> _About this exercise_: Write the entries out again. Each one must match exactly.

> _Dataset_:

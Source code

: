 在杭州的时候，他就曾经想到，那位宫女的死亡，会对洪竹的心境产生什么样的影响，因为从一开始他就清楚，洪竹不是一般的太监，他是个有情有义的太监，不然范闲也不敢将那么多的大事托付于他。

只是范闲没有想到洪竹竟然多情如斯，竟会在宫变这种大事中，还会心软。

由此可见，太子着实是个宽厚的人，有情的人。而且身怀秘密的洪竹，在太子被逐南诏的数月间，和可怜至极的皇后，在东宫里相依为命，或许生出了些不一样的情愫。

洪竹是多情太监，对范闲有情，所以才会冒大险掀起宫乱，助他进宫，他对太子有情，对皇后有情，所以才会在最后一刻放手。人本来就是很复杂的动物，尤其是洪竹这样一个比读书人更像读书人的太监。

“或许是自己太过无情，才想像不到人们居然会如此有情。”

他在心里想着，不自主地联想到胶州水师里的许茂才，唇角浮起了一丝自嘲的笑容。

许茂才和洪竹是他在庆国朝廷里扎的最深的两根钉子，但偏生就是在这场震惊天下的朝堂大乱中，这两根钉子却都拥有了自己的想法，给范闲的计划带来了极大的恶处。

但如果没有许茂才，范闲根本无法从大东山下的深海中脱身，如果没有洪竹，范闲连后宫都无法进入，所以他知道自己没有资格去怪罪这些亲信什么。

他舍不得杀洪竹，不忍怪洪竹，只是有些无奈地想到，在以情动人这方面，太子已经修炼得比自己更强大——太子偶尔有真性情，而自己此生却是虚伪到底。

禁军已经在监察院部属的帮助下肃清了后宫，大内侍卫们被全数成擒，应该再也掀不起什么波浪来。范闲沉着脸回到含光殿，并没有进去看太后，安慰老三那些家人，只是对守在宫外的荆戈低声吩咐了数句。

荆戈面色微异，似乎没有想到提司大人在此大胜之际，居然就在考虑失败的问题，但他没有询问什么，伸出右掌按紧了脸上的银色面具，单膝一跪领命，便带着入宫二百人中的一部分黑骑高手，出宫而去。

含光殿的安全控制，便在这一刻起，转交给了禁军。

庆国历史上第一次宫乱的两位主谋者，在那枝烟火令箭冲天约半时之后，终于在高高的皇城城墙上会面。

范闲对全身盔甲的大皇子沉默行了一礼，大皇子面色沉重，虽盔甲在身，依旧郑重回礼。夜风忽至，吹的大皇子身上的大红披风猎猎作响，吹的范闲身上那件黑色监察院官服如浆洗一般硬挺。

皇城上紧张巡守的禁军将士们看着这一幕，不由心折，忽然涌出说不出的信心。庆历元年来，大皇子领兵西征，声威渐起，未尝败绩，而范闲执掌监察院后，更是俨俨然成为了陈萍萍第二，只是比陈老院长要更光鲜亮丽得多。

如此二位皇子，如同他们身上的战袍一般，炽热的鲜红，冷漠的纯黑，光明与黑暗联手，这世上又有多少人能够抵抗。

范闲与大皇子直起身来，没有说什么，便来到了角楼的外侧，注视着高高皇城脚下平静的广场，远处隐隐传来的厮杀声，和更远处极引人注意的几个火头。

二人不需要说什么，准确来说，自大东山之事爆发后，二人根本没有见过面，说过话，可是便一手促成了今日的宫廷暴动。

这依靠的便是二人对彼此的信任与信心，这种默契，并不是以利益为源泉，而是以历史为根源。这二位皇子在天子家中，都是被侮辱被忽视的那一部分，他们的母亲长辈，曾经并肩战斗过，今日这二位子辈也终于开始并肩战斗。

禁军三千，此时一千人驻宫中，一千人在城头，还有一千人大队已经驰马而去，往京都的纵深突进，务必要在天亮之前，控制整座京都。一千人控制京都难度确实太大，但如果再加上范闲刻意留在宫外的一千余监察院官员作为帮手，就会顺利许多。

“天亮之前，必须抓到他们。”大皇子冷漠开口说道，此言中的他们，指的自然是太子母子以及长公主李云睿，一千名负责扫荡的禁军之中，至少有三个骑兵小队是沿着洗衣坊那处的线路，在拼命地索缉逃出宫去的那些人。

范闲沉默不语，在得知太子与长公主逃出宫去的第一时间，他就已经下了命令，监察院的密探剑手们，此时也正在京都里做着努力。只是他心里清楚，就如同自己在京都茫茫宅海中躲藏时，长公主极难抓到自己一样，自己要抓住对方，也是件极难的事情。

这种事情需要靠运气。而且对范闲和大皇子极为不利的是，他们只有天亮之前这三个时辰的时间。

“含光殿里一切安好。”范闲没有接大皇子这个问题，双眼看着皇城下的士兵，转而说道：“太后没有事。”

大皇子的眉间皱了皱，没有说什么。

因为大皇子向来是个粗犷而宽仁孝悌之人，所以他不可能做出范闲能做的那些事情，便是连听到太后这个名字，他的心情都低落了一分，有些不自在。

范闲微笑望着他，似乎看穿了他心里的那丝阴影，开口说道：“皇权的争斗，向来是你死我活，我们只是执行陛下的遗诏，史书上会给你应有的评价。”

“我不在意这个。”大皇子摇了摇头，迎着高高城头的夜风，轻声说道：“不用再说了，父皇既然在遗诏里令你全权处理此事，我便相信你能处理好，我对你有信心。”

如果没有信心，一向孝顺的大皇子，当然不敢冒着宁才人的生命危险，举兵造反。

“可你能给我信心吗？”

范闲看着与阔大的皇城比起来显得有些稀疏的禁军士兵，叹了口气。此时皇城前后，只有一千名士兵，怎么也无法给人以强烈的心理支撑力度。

> _Output of the exercise_:
Source code

: 在杭州的时候，他就曾经想到，那位宫女的死亡，会对洪竹的心境产生什么样的影响，因为从一开始他就清楚，洪竹不是一般的太监，他是个有情有义的太监，不然范闲也不敢将那么多的大事托付于他。

只是范闲没有想到洪竹竟然多情如斯，竟会在宫变这种大事中，还会心软。

由此可见，太子着实是个宽厚的人，有情的人。而且身怀秘密的洪竹，在太子被逐南诏的数月间，和可怜至极的皇后，在东宫里相依为命，或许生出了些不一样的情愫。

洪竹是多情太监，对范闲有情，所以才会冒大险掀起宫乱，助他进宫，他对太子有情，对皇后有情，所以才会在最后一刻放手。人本来就是很复杂的动物，尤其是洪竹这样一个比读书人更像读书人的太监。

“或许是自己太过无情，才想像不到人们居然会如此有情。”

他在心里想着，不自主地联想到胶州水师里的许茂才，唇角浮起了一丝自嘲的笑容。

许茂才和洪竹是他在庆国朝廷里扎的最深的两根钉子，但偏生就是在这场震惊天下的朝堂大乱中，这两根钉子却都拥有了自己的想法，给范闲的计划带来了极大的恶处。

但如果没有许茂才，范闲根本无法从大东山下的深海中脱身，如果没有洪竹，范闲连后宫都无法进入，所以他知道自己没有资格去怪罪这些亲信什么。

他舍不得杀洪竹，不忍怪洪竹，只是有些无奈地想到，在以情动人这方面，太子已经修炼得比自己更强大——太子偶尔有真性情，而自己此生却是虚伪到底。

禁军已经在监察院部属的帮助下肃清了后宫，大内侍卫们被全数成擒，应该再也掀不起什么波浪来。范闲沉着脸回到含光殿，并没有进去看太后，安慰老三那些家人，只是对守在宫外的荆戈低声吩咐了数句。

荆戈面色微异，似乎没有想到提司大人在此大胜之际，居然就在考虑失败的问题，但他没有询问什么，伸出右掌按紧了脸上的银色面具，单膝一跪领命，便带着入宫二百人中的一部分黑骑高手，出宫而去。

含光殿的安全控制，便在这一刻起，转交给了禁军。

庆国历史上第一次宫乱的两位主谋者，在那枝烟火令箭冲天约半时之后，终于在高高的皇城城墙上会面。

范闲对全身盔甲的大皇子沉默行了一礼，大皇子面色沉重，虽盔甲在身，依旧郑重回礼。夜风忽至，吹的大皇子身上的大红披风猎猎作响，吹的范闲身上那件黑色监察院官服如浆洗一般硬挺。

皇城上紧张巡守的禁军将士们看着这一幕，不由心折，忽然涌出说不出的信心。庆历元年来，大皇子领兵西征，声威渐起，未尝败绩，而范闲执掌监察院后，更是俨俨然成为了陈萍萍第二，只是比陈老院长要更光鲜亮丽得多。

如此二位皇子，如同他们身上的战袍一般，炽热的鲜红，冷漠的纯黑，光明与黑暗联手，这世上又有多少人能够抵抗。

范闲与大皇子直起身来，没有说什么，便来到了角楼的外侧，注视着高高皇城脚下平静的广场，远处隐隐传来的厮杀声，和更远处极引人注意的几个火头。

二人不需要说什么，准确来说，自大东山之事爆发后，二人根本没有见过面，说过话，可是便一手促成了今日的宫廷暴动。

这依靠的便是二人对彼此的信任与信心，这种默契，并不是以利益为源泉，而是以历史为根源。这二位皇子在天子家中，都是被侮辱被忽视的那一部分，他们的母亲长辈，曾经并肩战斗过，今日这二位子辈也终于开始并肩战斗。

禁军三千，此时一千人驻宫中，一千人在城头，还有一千人大队已经驰马而去，往京都的纵深突进，务必要在天亮之前，控制整座京都。一千人控制京都难度确实太大，但如果再加上范闲刻意留在宫外的一千余监察院官员作为帮手，就会顺利许多。

“天亮之前，必须抓到他们。”大皇子冷漠开口说道，此言中的他们，指的自然是太子母子以及长公主李云睿，一千名负责扫荡的禁军之中，至少有三个骑兵小队是沿着洗衣坊那处的线路，在拼命地索缉逃出宫去的那些人。

范闲沉默不语，在得知太子与长公主逃出宫去的第一时间，他就已经下了命令，监察院的密探剑手们，此时也正在京都里做着努力。只是他心里清楚，就如同自己在京都茫茫宅海中躲藏时，长公主极难抓到自己一样，自己要抓住对方，也是件极难的事情。

这种事情需要靠运气。而且对范闲和大皇子极为不利的是，他们只有天亮之前这三个时辰的时间。

“含光殿里一切安好。”范闲没有接大皇子这个问题，双眼看着皇城下的士兵，转而说道：“太后没有事。”

大皇子的眉间皱了皱，没有说什么。

因为大皇子向来是个粗犷而宽仁孝悌之人，所以他不可能做出范闲能做的那些事情，便是连听到太后这个名字，他的心情都低落了一分，有些不自在。

范闲微笑望着他，似乎看穿了他心里的那丝阴影，开口说道：“皇权的争斗，向来是你死我活，我们只是执行陛下的遗诏，史书上会给你应有的评价。”

“我不在意这个。”大皇子摇了摇头，迎着高高城头的夜风，轻声说道：“不用再说了，父皇既然在遗诏里令你全权处理此事，我便相信你能处理好，我对你有信心。”

如果没有信心，一向孝顺的大皇子，当然不敢冒着宁才人的生命危险，举兵造反。

“可你能给我信心吗？”

范闲看着与阔大的皇城比起来显得有些稀疏的禁军士兵，叹了口气。此时皇城前后，只有一千名士兵，怎么也无法给人以强烈的心理支撑力度。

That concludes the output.